● What this task involves
Gather all lines in the entries that include the word "tabular".

● Study material
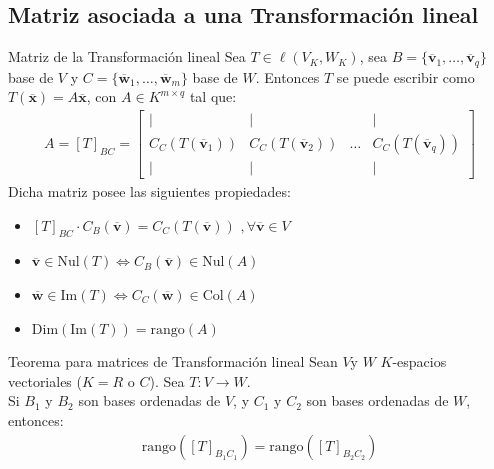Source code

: \documentclass[a4paper, twoside]{article}
\numberwithin{equation}{section}
\numberwithin{figure}{section}
\numberwithin{table}{section}
\newcommand{\vect}[1]{\overline{\textbf{#1}}}
\newcommand{\col}[1]{\text{Col}(#1)}
\newcommand{\nul}[1]{\text{Nul}(#1)}
\newcommand{\im}[1]{\text{Im}(#1)}
\newcommand{\rg}[1]{\text{rango}\left(#1\right)}
\newcommand{\dime}[1]{\text{Dim}(#1)}
\begin{document}
\subsection{Matriz asociada a una Transformación lineal}
\begin{definicion*}{Matriz de la Transformación lineal}
	Sea $T \in \ell (V_K,W_K)$, sea $B=\{ \vect{v}_1,\ldots,\vect{v}_q \}$ base de $V$ y $C=\{ \vect{w}_1,\ldots,\vect{w}_m \}$ base de $W$. Entonces $T$ se puede escribir como $T(\vect{x})=A\vect{x}$, con $A \in K^{m \times q}$ tal que:
	\begin{align}
		A = [T]_{BC} =
		\begin{bmatrix}
			{|} & {|} & { } & {|} \\
			{C_C(T(\vect{v}_1))} & {C_C(T(\vect{v}_2))} & {\ldots} & {C_C(T(\vect{v}_q))} \\
			{|} & {|} & { } & {|}
		\end{bmatrix}
	\end{align}
	Dicha matriz posee las siguientes propiedades:
	\begin{itemize}
		\item $[T]_{BC} \cdot C_B(\vect{v})=C_C(T(\vect{v}))$ $,\forall \vect{v} \in V$
		\item $\vect{v} \in \nul{T} \Longleftrightarrow C_B(\vect{v}) \in \nul{A}$
		\item $\vect{w} \in \im{T} \Longleftrightarrow C_C(\vect{w}) \in \col{A}$
		\item $\dime{\im{T}}=\rg{A}$
	\end{itemize}
\end{definicion*}

\begin{teorema*}{Teorema para matrices de Transformación lineal}
	Sean $V$y $W$ $K$-espacios vectoriales ($K=R$ o $C$). Sea $T:V \to W$.\\
	
	Si $B_1$ y $B_2$ son bases ordenadas de $V$, y $C_1$ y $C_2$ son bases ordenadas de $W$, entonces:
	\begin{align}
		\rg{[T]_{B_1 C_1}}=\rg{[T]_{B_2 C_2}}
	\end{align}
\end{teorema*}
\end{document}
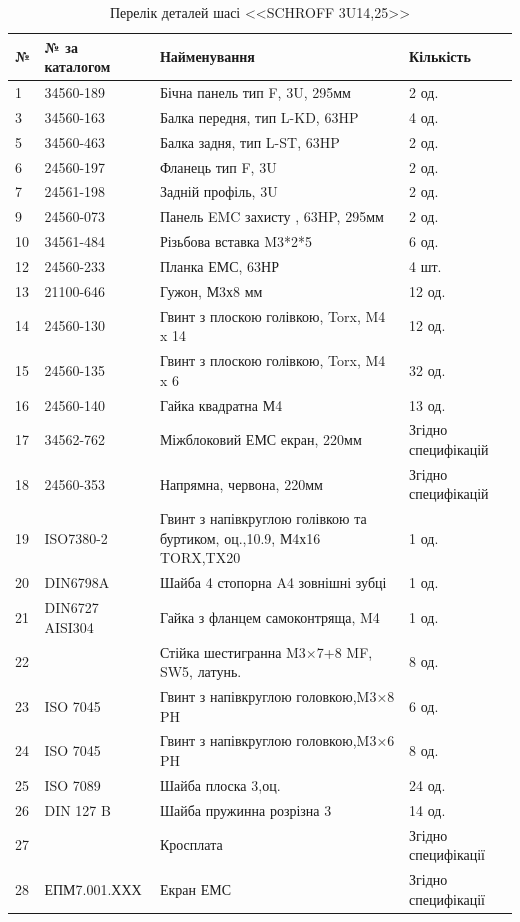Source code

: \begin{table}[H]
    \centering
  \caption{Перелік деталей шасі <<SCHROFF 3U14,25>>}
     \begin{tabular}{|p{0.8cm}|p{3.2cm}|p{7.5cm}|p{2cm}|} 
        \hline
        \textbf{№} & \textbf{№ за каталогом} & \textbf{Найменування} & \textbf{Кількість} \\ \hline
        1 & 34560-189 & Бічна панель тип F, 3U, 295мм  & 2 од. \\ \hline
        3 & 34560-163 & Балка передня, тип L-KD, 63HP & 4 од. \\ \hline
        5 & 34560-463 & Балка задня, тип L-ST, 63HP & 2 од. \\ \hline
        6 & 24560-197 & Фланець тип F, 3U & 2 од. \\ \hline
        7 & 24561-198 & Задній профіль, 3U & 2 од. \\ \hline
        9 & 24560-073 & Панель EMC захисту , 63HP, 295мм & 2 од. \\ \hline
       10 & 34561-484 & Різьбова вставка M3*2*5 & 6 од. \\ \hline
       12 & 24560-233 & Планка ЕМС, 63НР & 4 шт. \\ \hline
       13 & 21100-646 & Гужон, М3х8 мм & 12 од. \\ \hline
       14 & 24560-130 & Гвинт з плоскою голівкою, Torx, M4 x 14 & 12 од. \\ \hline
       15 & 24560-135 & Гвинт з плоскою голівкою, Torx, M4 x 6 & 32 од. \\ \hline
       16 & 24560-140 & Гайка квадратна М4 & 13 од. \\ \hline
       17 & 34562-762 & Міжблоковий ЕМС екран, 220мм & Згідно специфікацій \\ \hline
       18 & 24560-353 & Напрямна, червона, 220мм & Згідно специфікацій \\ \hline
       19 & ISO7380-2 & Гвинт з напівкруглою голівкою та буртиком, оц.,10.9, М4х16 TORX,TX20 & 1 од. \\ \hline
       20 & DIN6798A & Шайба 4 стопорна A4 зовнішні зубці & 1 од. \\ \hline
       21 & DIN6727 AISI304 & Гайка з фланцем самоконтряща, M4 & 1 од. \\ \hline
       22 &  & Стійка шестигранна M3×7+8 MF, SW5, латунь. & 8 од. \\ \hline
       23 & ISO 7045 & Гвинт з напівкруглою головкою,M3×8 PH & 6 од. \\ \hline
       24 & ISO 7045 & Гвинт з напівкруглою головкою,M3×6 PH & 8 од. \\ \hline
       25 & ISO 7089 & Шайба плоска 3,оц. & 24 од. \\ \hline
       26 & DIN 127 B & Шайба пружинна розрізна 3 & 14 од. \\ \hline
       27 &  & Кросплата & Згідно специфікації \\ \hline
       28 & ЕПМ7.001.ХХХ & Екран ЕМС & Згідно специфікації \\ \hline
    \end{tabular}    
\end{table}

● Response
     \begin{tabular}{|p{0.8cm}|p{3.2cm}|p{7.5cm}|p{2cm}|} 
    \end{tabular}    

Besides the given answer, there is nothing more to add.